Coba kita perhatikan dengan seksama saat belajar atau bekerja dalam waktu tiga jam, berapa banyak waktu yang kita habiskan untuk bermedia sosial? Berapa waktu yang dipakai efektif untuk melakukan kewajiban aktivitas dan berapa waktu yang dipakai untuk membuka media sosial media? Berapa persenkah perbandingannya? Lebih banyak mana menyelesaikan tugas atau membuka konten-konten di media sosial?
Hal tersebut ditanyakan oleh Laelasari, dosen Universitas Gunung Djati Cirebon saat berdiskusi pada webinar Gerakan Nasional Literasi Digital 2021 di wilayah Kabupaten Garut, Jawa Barat, Selasa (16/11/2021).
Sebab, menurutnya media digital saat ini kerap menjadi distraksi kita dalam melakukan aktivitas. Mulai sekarang kita harus merefleksi diri apa yang harus kita lakukan. Apakah waktu kita habis dengan bersosial media saja ataukah nanti ada di akan lebih banyak lagi belajar atau bekerja? Kini memang trennya seperti itu, semua tidak dapat lepas dari gawai. Mereka, sekarang di mana-mana sibuk menggunakan gawai untuk membuka Facebook atau Instagram.
Indonesia berada dalam peringkat keempat untuk pengguna internet di Asia, cukup mencengangkan ternyata kita ini banyak sekali memanfaatkan teknologi. Dipastikan juga akan banyak interaksi yang terjadi di dalamnya.

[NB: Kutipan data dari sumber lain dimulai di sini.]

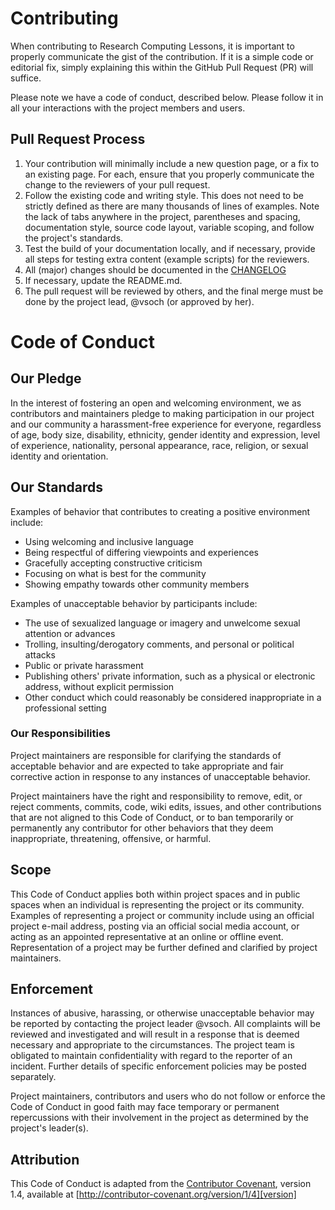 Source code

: # Contributing

When contributing to Research Computing Lessons, it is 
important to properly communicate the gist of the contribution. 
If it is a simple code or editorial fix, simply explaining this 
within the GitHub Pull Request (PR) will suffice.

Please note we have a code of conduct, described below. Please follow it in
all your interactions with the project members and users.

## Pull Request Process

1. Your contribution will minimally include a new question page, or a fix to
   an existing page. For each, ensure that you properly communicate the change
   to the reviewers of your pull request.
2. Follow the existing code and writing style. This does not need to be strictly
   defined as there are many thousands of lines of examples. Note the lack
   of tabs anywhere in the project, parentheses and spacing, documentation
   style, source code layout, variable scoping, and follow the project's
   standards.
3. Test the build of your documentation locally, and if necessary,
   provide all steps for testing extra content (example scripts) for the
   reviewers.
4. All (major) changes should be documented in the [CHANGELOG](../CHANGELOG.md)
5. If necessary, update the README.md.
7. The pull request will be reviewed by others, and the final merge must be
   done by the project lead, @vsoch (or approved by her).


# Code of Conduct

## Our Pledge

In the interest of fostering an open and welcoming environment, we as
contributors and maintainers pledge to making participation in our project and
our community a harassment-free experience for everyone, regardless of age, body
size, disability, ethnicity, gender identity and expression, level of experience,
nationality, personal appearance, race, religion, or sexual identity and
orientation.

## Our Standards

Examples of behavior that contributes to creating a positive environment
include:

* Using welcoming and inclusive language
* Being respectful of differing viewpoints and experiences
* Gracefully accepting constructive criticism
* Focusing on what is best for the community
* Showing empathy towards other community members

Examples of unacceptable behavior by participants include:

* The use of sexualized language or imagery and unwelcome sexual attention or
  advances
* Trolling, insulting/derogatory comments, and personal or political attacks
* Public or private harassment
* Publishing others' private information, such as a physical or electronic
  address, without explicit permission
* Other conduct which could reasonably be considered inappropriate in a
  professional setting

### Our Responsibilities

Project maintainers are responsible for clarifying the standards of acceptable
behavior and are expected to take appropriate and fair corrective action in
response to any instances of unacceptable behavior.

Project maintainers have the right and responsibility to remove, edit, or
reject comments, commits, code, wiki edits, issues, and other contributions
that are not aligned to this Code of Conduct, or to ban temporarily or
permanently any contributor for other behaviors that they deem inappropriate,
threatening, offensive, or harmful.

## Scope

This Code of Conduct applies both within project spaces and in public spaces
when an individual is representing the project or its community. Examples of
representing a project or community include using an official project e-mail
address, posting via an official social media account, or acting as an appointed
representative at an online or offline event. Representation of a project may be
further defined and clarified by project maintainers.

## Enforcement

Instances of abusive, harassing, or otherwise unacceptable behavior may be
reported by contacting the project leader @vsoch. All
complaints will be reviewed and investigated and will result in a response
that is deemed necessary and appropriate to the circumstances. The project
team is obligated to maintain confidentiality with regard to the reporter of
an incident. Further details of specific enforcement policies may be posted
separately.

Project maintainers, contributors and users who do not follow or enforce the
Code of Conduct in good faith may face temporary or permanent repercussions 
with their involvement in the project as determined by the project's leader(s).

## Attribution

This Code of Conduct is adapted from the [Contributor Covenant][homepage], version 1.4,
available at [http://contributor-covenant.org/version/1/4][version]

[homepage]: http://contributor-covenant.org
[version]: http://contributor-covenant.org/version/1/4/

“Sehingga masyarakat Indonesia membutuhkan Netiket etika berinternet yakni kondisi dimana komunikasi terjadi antar-individu dalam sebuah dialog. Misalnya pada komunikasi menggunakan email dan chatting secara pribadi. Ada juga netiket pada one to many communication kondisi dimana satu orang bisa berkomunikasi dengan beberapa orang sekaligus misalnya pada sebuah forum diskusi online, mailing list dan lainnya” jelasnya.
Dengan kondisi seperti ini, di mana semua sudah menggunakan media sosial untuk berinteraksi pastikan kita harus menjaga privasi. Kita jangan membocorkan password kita kepada orang yang memang tidak layak kita berikan. Kemudian jangan memposting hal-hal yang bersifat rahasia mengenai diri kita juga menjelekkan orang lain. Tidak perlu juga di media sosial, menyindir. Karena menjadikan cerminan diri kita pada saat kita bersosial media.
“Dalam kondisi yang curhat begitu nanti orang lain itu belum tentu simpati, belum tentu ada yang simpati. Contoh lihat di Instagram ada orang yang melihat instastory dan berapa banyak orang yang berkomentar dengan status yang sama pada pada kiriman cerita ataupun pada postingan di feed Instagram,” ungkapnya.
Berbeda, yang komentar dan hanya lihat saja menunjukan tidak banyak yang ingin berkomentar sekedar memberi semangat. Jadi, sebaiknya di media sosial itu tempat untuk bersenang-senang saja. Minimal kita hanya membagikan hal yang bermanfaat dapat menginspirasi orang lain atau juga menghibur.
Webinar juga menghadirkan pembicara, Diana Balienda (Trainer Digital), Tetty Kadi (Aktris Senior), Yoseph Hendrik (dosen IT Tarakanita), dan Marcella Vionita sebagai Key Opinion Leader.